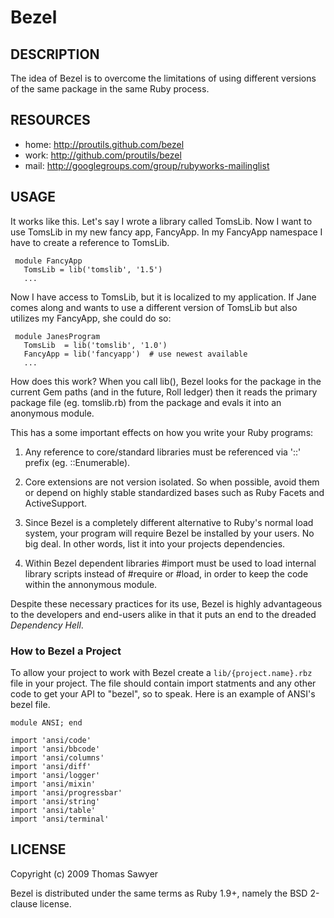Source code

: # Bezel

## DESCRIPTION

The idea of Bezel is to overcome the limitations of using different
versions of the same package in the same Ruby process.


## RESOURCES

* home: http://proutils.github.com/bezel
* work: http://github.com/proutils/bezel
* mail: http://googlegroups.com/group/rubyworks-mailinglist


## USAGE

It works like this. Let's say I wrote a library called TomsLib. Now I
want to use TomsLib in my new fancy app, FancyApp. In my FancyApp
namespace I have to create a reference to TomsLib.

     module FancyApp
       TomsLib = lib('tomslib', '1.5')
       ...
 
Now I have access to TomsLib, but it is localized to my application.
If Jane comes along and wants to use a different version of TomsLib
but also utilizes my FancyApp, she could do so:

     module JanesProgram
       TomsLib  = lib('tomslib', '1.0')
       FancyApp = lib('fancyapp')  # use newest available
       ...

How does this work? When you call lib(), Bezel looks for the package
in the current Gem paths (and in the future, Roll ledger) then it
reads the primary package file (eg. tomslib.rb) from the package and
evals it into an anonymous module.

This has a some important effects on how you write your Ruby programs:

1. Any reference to core/standard libraries must be referenced via '::' 
prefix (eg. ::Enumerable).

2. Core extensions are not version isolated. So when possible, avoid them
or depend on highly stable standardized bases such as Ruby Facets
and ActiveSupport.

3. Since Bezel is a completely different alternative to Ruby's normal
load system, your program will require Bezel be installed by your
users. No big deal. In other words, list it into your projects dependencies.

4. Within Bezel dependent libraries #import must be used to load internal
library scripts instead of #require or #load, in order to keep the code
within the annonymous module.

Despite these necessary practices for its use, Bezel is highly advantageous
to the developers and end-users alike in that it puts an end to the dreaded
<i>Dependency Hell</i>.

### How to Bezel a Project

To allow your project to work with Bezel create a `lib/{project.name}.rbz`
file in your project. The file should contain import statments and any other
code to get your API to "bezel", so to speak. Here is an example of ANSI's
bezel file.

    module ANSI; end

    import 'ansi/code'
    import 'ansi/bbcode'
    import 'ansi/columns'
    import 'ansi/diff'
    import 'ansi/logger'
    import 'ansi/mixin'
    import 'ansi/progressbar'
    import 'ansi/string'
    import 'ansi/table'
    import 'ansi/terminal'


## LICENSE

Copyright (c) 2009 Thomas Sawyer

Bezel is distributed under the same terms as Ruby 1.9+, namely the 
BSD 2-clause license.
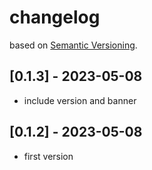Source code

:# changelog
based on [Semantic Versioning](https://semver.org/spec/v2.0.0.html).   

##  [0.1.3] - 2023-05-08
- include version and banner
##  [0.1.2] - 2023-05-08
- first version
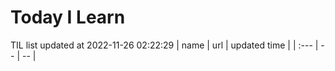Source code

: # Today I Learn 
TIL list updated at 2022-11-26 02:22:29
| name | url | updated time |
| :--- | -- | -- |
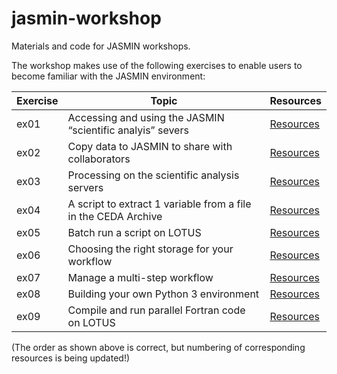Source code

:# jasmin-workshop
Materials and code for JASMIN workshops.

The workshop makes use of the following exercises to enable users to become familiar with the JASMIN environment:

| Exercise | Topic | Resources |
| --- | --- | --- |
| ex01 | Accessing and using the JASMIN “scientific analyis” severs | [Resources](./exercises/ex01) |
| ex02 | Copy data to JASMIN to share with collaborators | [Resources](./exercises/ex02) |
| ex03 | Processing on the scientific analysis servers | [Resources](./exercises/ex03) |
| ex04 | A script to extract 1 variable from a file in the CEDA Archive | [Resources](./exercises/ex04) |
| ex05 | Batch run a script on LOTUS | [Resources](./exercises/ex05) |
| ex06 | Choosing the right storage for your workflow | [Resources](./exercises/ex06) |
| ex07 | Manage a multi-step workflow | [Resources](./exercises/ex07) |
| ex08 | Building your own Python 3 environment | [Resources](./exercises/ex08) |
| ex09 | Compile and run parallel Fortran code on LOTUS | [Resources](./exercises/ex09)


(The order as shown above is correct, but numbering of corresponding resources is being updated!)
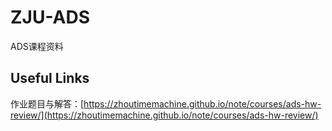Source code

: # ZJU-ADS

ADS课程资料

## Useful Links

作业题目与解答：[https://zhoutimemachine.github.io/note/courses/ads-hw-review/](https://zhoutimemachine.github.io/note/courses/ads-hw-review/)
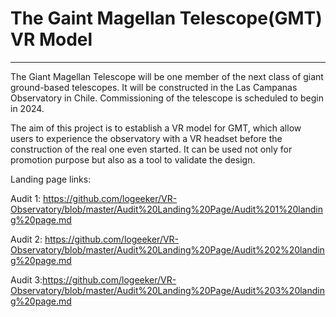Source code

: # The Gaint Magellan Telescope(GMT) VR Model
---------------------------------------
The Giant Magellan Telescope will be one member of the next class of giant ground-based telescopes. It will be constructed in the Las Campanas Observatory in Chile. Commissioning of the telescope is scheduled to begin in 2024. 

The aim of this project is to establish a VR model for GMT, which allow users to experience the observatory with a VR headset before the construction of the real one even started. It can be used not only for promotion purpose but also as a tool to validate the design.

Landing page links: 

Audit 1: https://github.com/logeeker/VR-Observatory/blob/master/Audit%20Landing%20Page/Audit%201%20landing%20page.md 

Audit 2: https://github.com/logeeker/VR-Observatory/blob/master/Audit%20Landing%20Page/Audit%202%20landing%20page.md

Audit 3:https://github.com/logeeker/VR-Observatory/blob/master/Audit%20Landing%20Page/Audit%203%20landing%20page.md
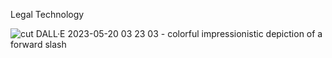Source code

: Legal Technology  

![cut DALL·E 2023-05-20 03 23 03 - colorful impressionistic depiction of a forward slash](https://github.com/commonrules/.github/assets/53796824/b1c07854-1ef6-4363-8b30-99eaf4444113)
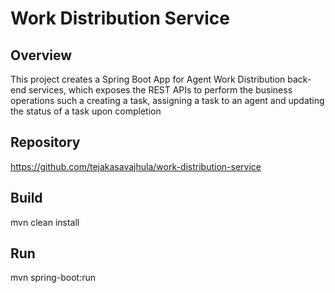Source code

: # Work Distribution Service

## Overview
This project creates a Spring Boot App for Agent Work Distribution back-end services, which exposes the REST APIs to perform the business operations such a creating a task, assigning a task to an agent and updating the status of a task upon completion

## Repository
https://github.com/tejakasavajhula/work-distribution-service

## Build
mvn clean install

## Run
mvn spring-boot:run 

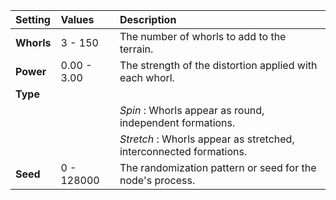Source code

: | Setting    | Values      | Description                                                        |
| :--------- | :---------- | :----------------------------------------------------------------- |
| **Whorls** | 3 - 150     | The number of whorls to add to the terrain.                        |
| **Power**  | 0.00 - 3.00 | The strength of the distortion applied with each whorl.            |
| **Type**   |             |
|            |             | *Spin* : Whorls appear as round, independent formations.           |
|            |             | *Stretch* : Whorls appear as stretched, interconnected formations. |
| **Seed**   | 0 - 128000  | The randomization pattern or seed for the node's process.          |


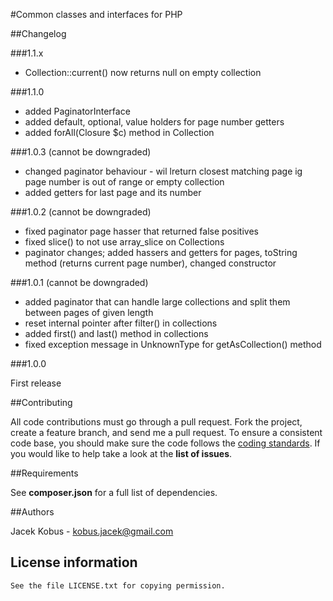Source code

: #Common classes and interfaces for PHP

##Changelog

###1.1.x
- Collection::current() now returns null on empty collection

###1.1.0

- added PaginatorInterface
- added default, optional, value holders for page number getters
- added forAll(Closure $c) method in Collection

###1.0.3 (cannot be downgraded)

- changed paginator behaviour - wil lreturn closest matching page ig page number is out of range or empty collection
- added getters for last page and its number

###1.0.2 (cannot be downgraded)

- fixed paginator page hasser that returned false positives
- fixed slice() to not use array_slice on Collections
- paginator changes; added hassers and getters for pages, toString method (returns current page number), changed constructor

###1.0.1 (cannot be downgraded)

- added paginator that can handle large collections and split them between pages of given length
- reset internal pointer after filter() in collections
- added first() and last() method in collections
- fixed exception message in UnknownType for getAsCollection() method

###1.0.0

First release

##Contributing

All code contributions must go through a pull request.
Fork the project, create a feature branch, and send me a pull request.
To ensure a consistent code base, you should make sure the code follows
the [coding standards](http://symfony.com/doc/2.0/contributing/code/standards.html).
If you would like to help take a look at the **list of issues**.

##Requirements

See **composer.json** for a full list of dependencies.

##Authors

Jacek Kobus - <kobus.jacek@gmail.com>

## License information

    See the file LICENSE.txt for copying permission.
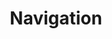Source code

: ---
title: Navigation
week: 3
number: 1

resources:
  books:
    -
      title: Information Architecture
      see: Chapter 7
  articles:
    -
      title: Facets
      url: http://alistapart.com/article/design-patterns-faceted-navigation
    -
      title: Breakcrumbs
      url: http://www.smashingmagazine.com/2009/03/17/breadcrumbs-in-web-design-examples-and-best-practices-2/
    - url: http://en.wikipedia.org/wiki/Findability
    - url: http://www.smashingmagazine.com/web-design-navigation-showcases/
    -
      title: Content as conversation
      url: http://uxmag.com/articles/content-as-conversation
    -
      title: Paradox of choice
      url: http://www.ted.com/talks/barry_schwartz_on_the_paradox_of_choice.html


terms:
  -
    term: Primary Navigation
    definition: Typically the same as global navigation, “primary navigation” refers to navigation that allows users to move between pages at the top rank of the hierarchy.
  -
    term: Secondary Navigation
    definition: Navigation that allows users to move between pages at the second rank of the hierarchy. Note that tertiary navigation (3rd-level) occurs often on large sites.
  -
    term: Ambient Findability
    definition: A concept termed by Peter Morville that suggests that good navigation design results in a user’s ability to find anything from anywhere within a site.
  -
    term: Cognitive Proximity
    definition: Pieces of content that are similar to each other in the user’s mind. This term likens a user’s mental model to a physical space where items can be near each other, which can be convenience for designing navigation systems.
  -
    term: Internal link density
    definition: The quantity of links between pages within a site. Sites with higher link density have more links between its own pages.
  -
    term: Mystery Meat Navigation
    definition: Navigation items that require interaction from the user in order to indicate their destination.
  -
    term: “Deep” site
    definition: A site that has many levels in its hierarchy.
  -
    term: “Broad” site
    definition: A site that has many items in a single rank in its hierarchy, typically at the highest level. Sites with this type of structure are also referred to as “flat.”
  -
    term: Miller’s Rule of Seven
    definition: The psychological principle that humans can hold seven bits of information simultaneously in memory. It has been used to rationalize against navigation structures with more than 5–9 items at the top level.

---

> Assigned task
What lines of the material above contain "LOTUS"? Return each of them.

> Exercise response
| ex05 | Batch run a script on LOTUS | [Resources](./exercises/ex05) |
| ex09 | Compile and run parallel Fortran code on LOTUS | [Resources](./exercises/ex09)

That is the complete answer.